> _Source material_:
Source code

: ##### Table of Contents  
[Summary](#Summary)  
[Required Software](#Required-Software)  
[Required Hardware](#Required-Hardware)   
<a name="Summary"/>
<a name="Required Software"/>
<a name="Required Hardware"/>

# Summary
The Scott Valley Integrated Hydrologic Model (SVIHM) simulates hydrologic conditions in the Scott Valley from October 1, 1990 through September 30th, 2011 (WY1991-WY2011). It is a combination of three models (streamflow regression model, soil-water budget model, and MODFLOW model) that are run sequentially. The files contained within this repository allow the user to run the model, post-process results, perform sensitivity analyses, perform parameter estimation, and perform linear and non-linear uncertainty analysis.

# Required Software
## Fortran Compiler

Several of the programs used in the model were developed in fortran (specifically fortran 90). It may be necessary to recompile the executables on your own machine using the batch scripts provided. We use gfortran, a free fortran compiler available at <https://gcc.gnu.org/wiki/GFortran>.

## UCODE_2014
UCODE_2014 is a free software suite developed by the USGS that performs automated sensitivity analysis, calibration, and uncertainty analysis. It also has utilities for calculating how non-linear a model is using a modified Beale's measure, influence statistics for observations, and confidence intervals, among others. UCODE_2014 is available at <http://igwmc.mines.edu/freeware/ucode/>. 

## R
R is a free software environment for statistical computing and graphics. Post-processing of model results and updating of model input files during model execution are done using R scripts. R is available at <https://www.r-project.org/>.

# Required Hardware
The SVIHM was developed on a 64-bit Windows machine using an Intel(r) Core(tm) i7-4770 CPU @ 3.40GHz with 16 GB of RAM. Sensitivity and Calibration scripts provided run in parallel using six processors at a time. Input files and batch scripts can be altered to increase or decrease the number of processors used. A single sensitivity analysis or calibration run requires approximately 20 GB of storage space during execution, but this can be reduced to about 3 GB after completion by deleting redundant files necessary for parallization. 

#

> _Assignment_: Above are the records; repeat exactly the lines from the one holding "[Required Hardware](#Required-Hardware)" down to the one holding "## UCODE_2014", end lines included.

> _Task answer_:
[Required Hardware](#Required-Hardware)   
<a name="Summary"/>
<a name="Required Software"/>
<a name="Required Hardware"/>

# Summary
The Scott Valley Integrated Hydrologic Model (SVIHM) simulates hydrologic conditions in the Scott Valley from October 1, 1990 through September 30th, 2011 (WY1991-WY2011). It is a combination of three models (streamflow regression model, soil-water budget model, and MODFLOW model) that are run sequentially. The files contained within this repository allow the user to run the model, post-process results, perform sensitivity analyses, perform parameter estimation, and perform linear and non-linear uncertainty analysis.

# Required Software
## Fortran Compiler

Several of the programs used in the model were developed in fortran (specifically fortran 90). It may be necessary to recompile the executables on your own machine using the batch scripts provided. We use gfortran, a free fortran compiler available at <https://gcc.gnu.org/wiki/GFortran>.

## UCODE_2014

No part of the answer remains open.